Your goal: Please state how many lines in the records below contain the word "thresholded"; the answer should be a number and nothing else.

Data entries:
----
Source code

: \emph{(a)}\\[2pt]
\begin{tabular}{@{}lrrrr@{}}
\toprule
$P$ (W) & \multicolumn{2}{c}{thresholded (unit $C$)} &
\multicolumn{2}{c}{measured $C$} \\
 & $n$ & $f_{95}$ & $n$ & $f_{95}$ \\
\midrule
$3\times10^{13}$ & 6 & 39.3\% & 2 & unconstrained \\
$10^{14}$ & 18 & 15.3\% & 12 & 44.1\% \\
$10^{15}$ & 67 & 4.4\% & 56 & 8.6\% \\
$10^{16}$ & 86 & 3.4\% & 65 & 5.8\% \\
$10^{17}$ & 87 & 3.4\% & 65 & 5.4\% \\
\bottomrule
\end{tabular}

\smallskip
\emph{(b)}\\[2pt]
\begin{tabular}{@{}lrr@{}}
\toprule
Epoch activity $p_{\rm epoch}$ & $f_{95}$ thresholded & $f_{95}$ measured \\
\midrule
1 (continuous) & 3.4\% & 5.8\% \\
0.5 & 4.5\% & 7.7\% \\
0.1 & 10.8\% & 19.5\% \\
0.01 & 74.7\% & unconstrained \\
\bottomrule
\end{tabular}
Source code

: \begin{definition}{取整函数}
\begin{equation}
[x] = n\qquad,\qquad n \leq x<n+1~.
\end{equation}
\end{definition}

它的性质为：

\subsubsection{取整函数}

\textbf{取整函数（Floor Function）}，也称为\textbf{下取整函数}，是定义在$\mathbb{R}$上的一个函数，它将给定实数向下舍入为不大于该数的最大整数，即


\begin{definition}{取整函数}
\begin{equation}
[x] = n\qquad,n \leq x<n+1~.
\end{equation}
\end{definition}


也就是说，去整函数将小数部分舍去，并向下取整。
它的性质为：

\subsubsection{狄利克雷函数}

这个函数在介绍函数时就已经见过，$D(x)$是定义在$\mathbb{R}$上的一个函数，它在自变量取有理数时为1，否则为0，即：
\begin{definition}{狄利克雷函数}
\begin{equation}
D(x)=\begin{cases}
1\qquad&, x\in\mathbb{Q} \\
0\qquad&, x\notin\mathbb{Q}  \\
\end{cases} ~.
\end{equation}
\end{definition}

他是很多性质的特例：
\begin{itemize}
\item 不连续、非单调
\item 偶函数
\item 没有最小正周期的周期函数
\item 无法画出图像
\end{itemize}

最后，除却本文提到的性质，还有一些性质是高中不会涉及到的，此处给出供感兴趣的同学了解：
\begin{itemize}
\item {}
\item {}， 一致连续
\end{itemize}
----
Result of the task: 2